[Data entries]
-.-.-

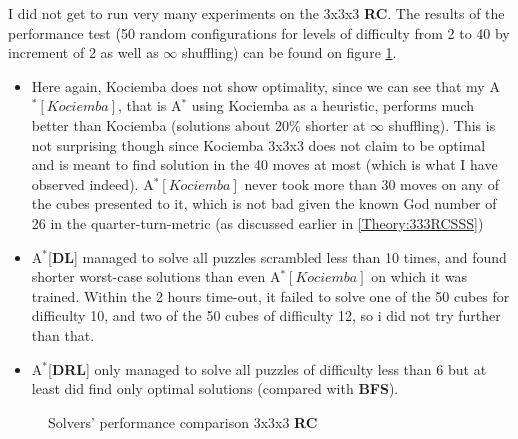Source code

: \label{sec:ResRubiks333}

I did not get to run very many experiments on the 3x3x3 \textbf{RC}. The results of the performance test (50 random configurations for levels of difficulty from 2 to 40 by increment of 2 as well as $\infty$ shuffling) can be found on figure \ref{fig:333RCPerformance}.
\begin{itemize}
\item Here again, Kociemba does not show optimality, since we can see that my A$^{*}[Kociemba]$, that is A$^{*}$ using Kociemba as a heuristic, performs much better than Kociemba (solutions about 20\% shorter at $\infty$ shuffling). This is not surprising though since Kociemba 3x3x3 does not claim to be optimal and is meant to find solution in the 40 moves at most (which is what I have observed indeed). A$^{*}[Kociemba]$ never took more than 30 moves on any of the cubes presented to it, which is not bad given the known God number of 26 in the quarter-turn-metric (as discussed earlier in \ref{Theory:333RCSSS})
\item A$^{*}$[\textbf{DL}] managed to solve all puzzles scrambled less than 10 times, and found shorter worst-case solutions than even A$^{*}[Kociemba]$ on which it was trained. Within the 2 hours time-out, it failed to solve one of the 50 cubes for difficulty 10, and two of the 50 cubes of difficulty 12, so i did not try further than that.
\item A$^{*}$[\textbf{DRL}] only managed to solve all puzzles of difficulty less than 6 but at least did find only optimal solutions (compared with \textbf{BFS}).
\end{itemize}


\begin{figure}[H]
  \noindent
  \caption[333RCPerformance]{Solvers' performance comparison 3x3x3 \textbf{RC}}
  \label{fig:333RCPerformance}
\end{figure}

-.-.-

Work request
Begin with the line that contains "performance comparison 3x3x3" and end with the last line of the records; set down every line in that span exactly, and nothing else.

Expected answer
  \caption[333RCPerformance]{Solvers' performance comparison 3x3x3 \textbf{RC}}
  \label{fig:333RCPerformance}
\end{figure}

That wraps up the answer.